How to obtain output for a given batch fed to IInt8Calibrator

user7278133 · August 19, 2022, 8:32pm

Description

I am running post-training quantization for a pre-trained recurrent network model. I followed the sampleINT8 example and implemented a calibrator based on the IInt8Calibrator class (IInt8EntropyCalibrator2 to be more specific). Since my network is recurrent, I’d like to obtain the recurrent output for a given batch and use it for the next batch in getBatch(). It appears that there’s no way to do this with the current C++ API. The work-around is to run the network as is on the calibration dataset, then store the recurrent output for each data instance. Then during calibration, I can load these in for each batch. However, this workflow is cumbersome to maintain. Is there a better way to do so?

Environment

TensorRT Version: 8.2.2.1
GPU Type: RTX 3090
Nvidia Driver Version: 515.65.01
CUDA Version: 11.6
CUDNN Version: 8.4
Operating System + Version: Ubuntu 20.04
Python Version (if applicable):
TensorFlow Version (if applicable):
PyTorch Version (if applicable):
Baremetal or Container (if container which image + tag):

Relevant Files

No model is needed as this question applies to any model.

Steps To Reproduce

No repro steps as this question is theoretical and applies to any model.
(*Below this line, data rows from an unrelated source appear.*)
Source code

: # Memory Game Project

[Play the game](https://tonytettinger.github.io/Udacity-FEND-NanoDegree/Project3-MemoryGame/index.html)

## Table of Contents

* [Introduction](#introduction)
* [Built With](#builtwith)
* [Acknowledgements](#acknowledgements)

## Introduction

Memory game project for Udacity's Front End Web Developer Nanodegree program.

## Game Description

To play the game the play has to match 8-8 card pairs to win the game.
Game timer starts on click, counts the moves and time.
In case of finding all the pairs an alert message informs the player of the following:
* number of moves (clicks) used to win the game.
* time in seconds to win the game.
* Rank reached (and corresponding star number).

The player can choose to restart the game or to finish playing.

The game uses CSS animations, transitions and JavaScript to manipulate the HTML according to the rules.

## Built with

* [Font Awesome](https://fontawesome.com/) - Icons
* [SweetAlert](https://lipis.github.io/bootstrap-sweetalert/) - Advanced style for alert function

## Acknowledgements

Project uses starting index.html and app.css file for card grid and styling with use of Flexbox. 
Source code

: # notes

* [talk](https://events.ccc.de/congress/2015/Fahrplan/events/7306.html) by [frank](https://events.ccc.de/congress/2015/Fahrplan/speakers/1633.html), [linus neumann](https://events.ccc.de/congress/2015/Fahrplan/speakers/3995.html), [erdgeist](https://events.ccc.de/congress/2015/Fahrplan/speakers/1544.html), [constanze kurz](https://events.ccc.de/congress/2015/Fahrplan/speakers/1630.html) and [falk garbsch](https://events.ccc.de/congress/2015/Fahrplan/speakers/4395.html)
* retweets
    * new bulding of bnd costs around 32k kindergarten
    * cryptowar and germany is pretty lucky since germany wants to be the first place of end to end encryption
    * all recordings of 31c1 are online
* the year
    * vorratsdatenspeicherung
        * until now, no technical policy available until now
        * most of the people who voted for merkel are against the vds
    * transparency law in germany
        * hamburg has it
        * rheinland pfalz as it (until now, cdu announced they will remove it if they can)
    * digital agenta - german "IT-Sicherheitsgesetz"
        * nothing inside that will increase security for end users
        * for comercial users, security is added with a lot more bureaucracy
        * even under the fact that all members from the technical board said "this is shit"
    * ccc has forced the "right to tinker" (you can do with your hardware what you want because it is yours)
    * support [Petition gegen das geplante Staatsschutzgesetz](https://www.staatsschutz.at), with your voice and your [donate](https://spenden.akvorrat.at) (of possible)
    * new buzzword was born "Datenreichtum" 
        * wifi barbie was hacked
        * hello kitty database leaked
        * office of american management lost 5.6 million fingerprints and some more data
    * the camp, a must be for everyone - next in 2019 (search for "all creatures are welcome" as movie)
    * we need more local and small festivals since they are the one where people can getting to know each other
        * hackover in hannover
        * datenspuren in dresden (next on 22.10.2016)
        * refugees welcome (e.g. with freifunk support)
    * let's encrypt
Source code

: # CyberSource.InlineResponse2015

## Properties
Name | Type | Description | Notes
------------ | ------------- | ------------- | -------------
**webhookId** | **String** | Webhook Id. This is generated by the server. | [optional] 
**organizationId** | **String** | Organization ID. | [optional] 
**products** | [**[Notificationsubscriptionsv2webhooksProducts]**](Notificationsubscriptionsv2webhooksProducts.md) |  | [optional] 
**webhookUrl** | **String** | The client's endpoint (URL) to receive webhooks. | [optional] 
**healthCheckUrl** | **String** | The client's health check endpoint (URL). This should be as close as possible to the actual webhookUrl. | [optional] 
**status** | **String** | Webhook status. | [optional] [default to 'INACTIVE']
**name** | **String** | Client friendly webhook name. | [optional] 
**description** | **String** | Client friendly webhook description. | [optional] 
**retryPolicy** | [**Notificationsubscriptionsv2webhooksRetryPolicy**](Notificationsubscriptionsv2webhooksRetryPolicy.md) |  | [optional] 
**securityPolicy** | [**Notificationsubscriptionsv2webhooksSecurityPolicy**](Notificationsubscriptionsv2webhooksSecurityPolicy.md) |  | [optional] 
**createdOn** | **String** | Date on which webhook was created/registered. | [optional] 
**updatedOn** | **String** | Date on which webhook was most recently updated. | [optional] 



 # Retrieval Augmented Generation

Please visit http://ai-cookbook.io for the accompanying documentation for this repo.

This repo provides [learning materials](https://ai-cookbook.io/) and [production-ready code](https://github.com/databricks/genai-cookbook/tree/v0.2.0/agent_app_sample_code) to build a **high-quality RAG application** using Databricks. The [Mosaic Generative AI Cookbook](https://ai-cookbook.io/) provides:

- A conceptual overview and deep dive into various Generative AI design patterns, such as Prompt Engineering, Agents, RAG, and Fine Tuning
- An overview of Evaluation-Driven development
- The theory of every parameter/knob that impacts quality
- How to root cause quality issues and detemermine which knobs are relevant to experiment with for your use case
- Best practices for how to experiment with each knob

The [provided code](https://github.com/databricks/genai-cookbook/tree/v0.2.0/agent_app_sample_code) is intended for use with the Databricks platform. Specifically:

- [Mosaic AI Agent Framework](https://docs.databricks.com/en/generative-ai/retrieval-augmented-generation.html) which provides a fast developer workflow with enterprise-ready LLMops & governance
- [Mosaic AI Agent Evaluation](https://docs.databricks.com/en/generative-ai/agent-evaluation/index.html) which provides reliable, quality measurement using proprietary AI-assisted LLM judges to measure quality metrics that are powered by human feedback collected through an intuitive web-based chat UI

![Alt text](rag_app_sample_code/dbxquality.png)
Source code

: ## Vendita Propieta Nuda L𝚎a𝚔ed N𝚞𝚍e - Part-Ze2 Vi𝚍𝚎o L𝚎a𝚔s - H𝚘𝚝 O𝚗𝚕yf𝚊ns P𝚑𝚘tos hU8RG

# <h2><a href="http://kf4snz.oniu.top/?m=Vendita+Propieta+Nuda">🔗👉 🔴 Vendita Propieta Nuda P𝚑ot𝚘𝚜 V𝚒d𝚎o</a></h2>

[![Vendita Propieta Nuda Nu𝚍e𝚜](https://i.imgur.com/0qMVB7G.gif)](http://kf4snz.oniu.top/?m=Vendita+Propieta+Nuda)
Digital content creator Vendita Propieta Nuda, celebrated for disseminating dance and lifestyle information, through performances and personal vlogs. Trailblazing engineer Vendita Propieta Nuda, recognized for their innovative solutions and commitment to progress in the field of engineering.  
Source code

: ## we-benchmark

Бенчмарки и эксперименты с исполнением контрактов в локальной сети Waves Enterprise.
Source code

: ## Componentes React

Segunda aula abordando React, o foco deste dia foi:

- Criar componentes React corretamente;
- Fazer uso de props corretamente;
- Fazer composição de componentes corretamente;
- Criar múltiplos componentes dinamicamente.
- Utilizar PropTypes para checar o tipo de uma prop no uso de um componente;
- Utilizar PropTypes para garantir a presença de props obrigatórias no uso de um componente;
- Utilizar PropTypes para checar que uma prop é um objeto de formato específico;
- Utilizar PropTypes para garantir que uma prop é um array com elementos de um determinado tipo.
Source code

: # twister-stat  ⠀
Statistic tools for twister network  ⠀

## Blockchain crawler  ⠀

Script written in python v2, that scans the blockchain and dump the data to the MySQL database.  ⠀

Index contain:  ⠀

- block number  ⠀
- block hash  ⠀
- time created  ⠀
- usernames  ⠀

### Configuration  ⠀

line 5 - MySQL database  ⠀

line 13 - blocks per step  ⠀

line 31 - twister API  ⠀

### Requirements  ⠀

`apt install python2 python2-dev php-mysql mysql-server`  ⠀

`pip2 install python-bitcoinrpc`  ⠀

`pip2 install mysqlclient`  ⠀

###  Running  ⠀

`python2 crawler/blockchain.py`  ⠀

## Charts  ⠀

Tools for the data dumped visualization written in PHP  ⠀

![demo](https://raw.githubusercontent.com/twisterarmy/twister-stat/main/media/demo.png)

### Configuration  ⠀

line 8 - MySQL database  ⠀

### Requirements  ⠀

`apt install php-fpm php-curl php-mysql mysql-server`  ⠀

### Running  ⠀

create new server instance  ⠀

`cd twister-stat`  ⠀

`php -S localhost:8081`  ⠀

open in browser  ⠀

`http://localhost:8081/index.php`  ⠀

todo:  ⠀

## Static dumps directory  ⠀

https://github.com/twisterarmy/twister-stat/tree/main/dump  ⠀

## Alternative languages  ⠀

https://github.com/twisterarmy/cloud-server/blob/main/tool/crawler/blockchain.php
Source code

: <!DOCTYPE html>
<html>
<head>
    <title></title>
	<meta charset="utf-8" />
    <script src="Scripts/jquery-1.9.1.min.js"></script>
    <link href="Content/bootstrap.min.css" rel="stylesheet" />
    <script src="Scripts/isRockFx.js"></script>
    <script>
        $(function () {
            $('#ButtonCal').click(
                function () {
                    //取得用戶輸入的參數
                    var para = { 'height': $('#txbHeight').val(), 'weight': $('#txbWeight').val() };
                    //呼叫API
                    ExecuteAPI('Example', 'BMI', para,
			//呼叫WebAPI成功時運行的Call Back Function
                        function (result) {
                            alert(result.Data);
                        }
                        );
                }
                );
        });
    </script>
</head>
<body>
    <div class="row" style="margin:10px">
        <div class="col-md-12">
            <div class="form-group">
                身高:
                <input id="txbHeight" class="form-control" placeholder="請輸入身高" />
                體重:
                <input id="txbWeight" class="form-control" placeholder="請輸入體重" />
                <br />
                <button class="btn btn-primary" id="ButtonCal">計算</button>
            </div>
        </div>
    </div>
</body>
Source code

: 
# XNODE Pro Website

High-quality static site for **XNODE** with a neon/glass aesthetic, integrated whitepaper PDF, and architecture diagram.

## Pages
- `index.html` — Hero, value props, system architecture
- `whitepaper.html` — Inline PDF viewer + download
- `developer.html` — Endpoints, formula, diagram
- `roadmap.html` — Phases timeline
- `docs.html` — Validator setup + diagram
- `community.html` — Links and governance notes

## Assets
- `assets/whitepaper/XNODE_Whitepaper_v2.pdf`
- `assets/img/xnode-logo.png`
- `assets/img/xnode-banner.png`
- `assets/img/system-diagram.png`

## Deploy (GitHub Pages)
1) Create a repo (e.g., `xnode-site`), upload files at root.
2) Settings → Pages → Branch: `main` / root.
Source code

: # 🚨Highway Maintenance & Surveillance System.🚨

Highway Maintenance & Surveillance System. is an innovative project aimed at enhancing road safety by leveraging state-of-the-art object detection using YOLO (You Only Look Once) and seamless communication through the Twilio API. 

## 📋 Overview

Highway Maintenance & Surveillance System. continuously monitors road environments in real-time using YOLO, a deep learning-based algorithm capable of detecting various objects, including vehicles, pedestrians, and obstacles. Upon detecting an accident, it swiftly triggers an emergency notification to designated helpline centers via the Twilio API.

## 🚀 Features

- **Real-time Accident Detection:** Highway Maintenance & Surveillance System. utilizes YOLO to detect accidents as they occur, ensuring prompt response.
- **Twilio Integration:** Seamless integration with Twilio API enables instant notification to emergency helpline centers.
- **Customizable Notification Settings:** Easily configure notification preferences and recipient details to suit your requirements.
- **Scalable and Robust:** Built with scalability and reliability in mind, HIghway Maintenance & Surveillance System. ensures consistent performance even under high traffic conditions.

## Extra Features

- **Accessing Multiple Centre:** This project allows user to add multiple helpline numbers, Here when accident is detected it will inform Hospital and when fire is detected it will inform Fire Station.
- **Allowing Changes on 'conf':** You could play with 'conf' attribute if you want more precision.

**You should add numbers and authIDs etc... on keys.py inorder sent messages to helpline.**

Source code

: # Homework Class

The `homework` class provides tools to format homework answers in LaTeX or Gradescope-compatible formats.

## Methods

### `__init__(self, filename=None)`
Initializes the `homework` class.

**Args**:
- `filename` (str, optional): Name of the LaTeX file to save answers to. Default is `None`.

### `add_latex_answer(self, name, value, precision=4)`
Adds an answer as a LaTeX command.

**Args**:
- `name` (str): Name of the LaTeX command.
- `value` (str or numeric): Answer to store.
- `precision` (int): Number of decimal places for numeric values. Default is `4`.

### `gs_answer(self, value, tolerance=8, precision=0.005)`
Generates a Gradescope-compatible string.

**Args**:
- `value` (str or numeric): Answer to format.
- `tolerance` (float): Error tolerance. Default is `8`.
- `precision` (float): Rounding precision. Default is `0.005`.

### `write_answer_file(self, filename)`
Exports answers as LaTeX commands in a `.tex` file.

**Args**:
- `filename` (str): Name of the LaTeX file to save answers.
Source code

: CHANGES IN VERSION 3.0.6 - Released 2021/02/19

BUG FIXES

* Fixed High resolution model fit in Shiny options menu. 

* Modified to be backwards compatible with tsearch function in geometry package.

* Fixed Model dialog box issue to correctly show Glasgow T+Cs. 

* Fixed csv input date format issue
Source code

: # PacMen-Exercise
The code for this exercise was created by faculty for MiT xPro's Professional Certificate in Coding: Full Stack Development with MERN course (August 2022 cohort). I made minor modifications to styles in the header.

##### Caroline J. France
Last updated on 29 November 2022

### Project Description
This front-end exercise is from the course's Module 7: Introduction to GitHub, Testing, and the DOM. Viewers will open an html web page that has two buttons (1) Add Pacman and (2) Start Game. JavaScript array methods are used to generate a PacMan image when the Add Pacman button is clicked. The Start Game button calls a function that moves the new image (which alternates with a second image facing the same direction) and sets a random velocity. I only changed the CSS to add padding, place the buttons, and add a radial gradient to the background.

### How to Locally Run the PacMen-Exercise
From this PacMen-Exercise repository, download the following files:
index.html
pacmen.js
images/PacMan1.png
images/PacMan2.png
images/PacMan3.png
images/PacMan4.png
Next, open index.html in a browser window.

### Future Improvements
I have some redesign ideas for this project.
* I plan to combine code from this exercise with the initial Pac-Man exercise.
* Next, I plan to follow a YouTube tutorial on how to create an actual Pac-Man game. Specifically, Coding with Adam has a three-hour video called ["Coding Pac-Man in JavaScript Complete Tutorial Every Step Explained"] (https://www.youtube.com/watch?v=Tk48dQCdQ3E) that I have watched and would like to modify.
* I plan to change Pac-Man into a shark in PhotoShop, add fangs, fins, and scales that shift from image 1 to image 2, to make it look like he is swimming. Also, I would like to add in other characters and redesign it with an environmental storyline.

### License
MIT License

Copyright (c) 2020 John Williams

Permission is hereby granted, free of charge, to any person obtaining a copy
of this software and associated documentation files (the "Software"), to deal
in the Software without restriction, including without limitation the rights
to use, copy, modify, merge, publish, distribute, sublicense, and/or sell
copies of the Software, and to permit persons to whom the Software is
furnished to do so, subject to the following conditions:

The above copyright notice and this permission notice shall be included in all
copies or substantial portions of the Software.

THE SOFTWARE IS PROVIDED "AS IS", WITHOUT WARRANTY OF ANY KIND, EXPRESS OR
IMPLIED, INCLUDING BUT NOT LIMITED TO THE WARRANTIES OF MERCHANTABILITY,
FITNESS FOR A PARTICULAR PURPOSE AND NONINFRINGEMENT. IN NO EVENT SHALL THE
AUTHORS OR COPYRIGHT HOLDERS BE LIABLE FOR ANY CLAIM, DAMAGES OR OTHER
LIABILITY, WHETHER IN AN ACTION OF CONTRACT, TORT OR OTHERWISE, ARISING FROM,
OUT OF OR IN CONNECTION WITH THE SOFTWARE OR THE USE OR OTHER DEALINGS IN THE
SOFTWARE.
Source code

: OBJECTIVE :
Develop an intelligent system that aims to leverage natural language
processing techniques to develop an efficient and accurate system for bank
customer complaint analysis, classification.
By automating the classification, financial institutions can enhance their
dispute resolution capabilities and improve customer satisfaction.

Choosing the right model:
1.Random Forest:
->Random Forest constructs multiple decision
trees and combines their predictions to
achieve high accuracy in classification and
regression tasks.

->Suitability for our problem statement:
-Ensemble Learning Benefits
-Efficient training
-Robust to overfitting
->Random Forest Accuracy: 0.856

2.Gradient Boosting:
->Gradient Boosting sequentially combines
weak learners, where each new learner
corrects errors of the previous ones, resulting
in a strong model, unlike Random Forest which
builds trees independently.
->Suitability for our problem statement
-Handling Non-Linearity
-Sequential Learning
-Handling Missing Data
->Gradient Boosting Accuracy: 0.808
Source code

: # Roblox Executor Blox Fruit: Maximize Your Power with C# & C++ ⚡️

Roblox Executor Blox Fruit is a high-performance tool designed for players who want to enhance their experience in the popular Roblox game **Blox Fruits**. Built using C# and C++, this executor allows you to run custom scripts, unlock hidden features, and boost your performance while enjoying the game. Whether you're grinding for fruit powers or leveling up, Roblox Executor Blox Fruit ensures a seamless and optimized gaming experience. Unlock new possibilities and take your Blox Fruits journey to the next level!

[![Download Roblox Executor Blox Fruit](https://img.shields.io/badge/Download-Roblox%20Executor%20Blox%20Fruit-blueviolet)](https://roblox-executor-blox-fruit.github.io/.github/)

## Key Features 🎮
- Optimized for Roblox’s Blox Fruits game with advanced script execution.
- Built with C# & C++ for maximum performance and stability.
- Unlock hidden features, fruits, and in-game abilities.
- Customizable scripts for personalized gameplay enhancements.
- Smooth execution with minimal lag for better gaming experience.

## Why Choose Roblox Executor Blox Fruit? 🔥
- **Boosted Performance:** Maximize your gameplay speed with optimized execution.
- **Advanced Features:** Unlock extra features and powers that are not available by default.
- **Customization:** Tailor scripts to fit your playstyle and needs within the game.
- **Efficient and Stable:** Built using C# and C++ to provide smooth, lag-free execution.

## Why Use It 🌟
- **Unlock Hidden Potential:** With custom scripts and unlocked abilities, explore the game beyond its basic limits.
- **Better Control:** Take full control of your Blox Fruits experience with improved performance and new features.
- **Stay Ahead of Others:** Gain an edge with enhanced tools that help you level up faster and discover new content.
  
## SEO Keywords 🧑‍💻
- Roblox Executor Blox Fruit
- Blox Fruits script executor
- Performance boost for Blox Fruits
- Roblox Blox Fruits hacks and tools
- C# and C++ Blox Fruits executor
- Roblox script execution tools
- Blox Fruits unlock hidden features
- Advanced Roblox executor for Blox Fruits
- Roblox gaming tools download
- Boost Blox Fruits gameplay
NVES · August 19, 2022, 9:07pm

Hi, Please refer to the below links to perform inference in INT8

Thanks!

user7278133 · August 19, 2022, 9:24pm

Hi, thanks for the quick reply. I’ve gone through the documentation and the C++ API docs but I haven’t found a solution to the question.

spolisetty · August 30, 2022, 2:48pm

Hi,

I think there is no better way than what you’re already doing currently. or we’d have to modify the calibrator code to save the output of the recurrent nodes or output nodes, then we’d have to make it accessible in getBatch() call.

Thank you.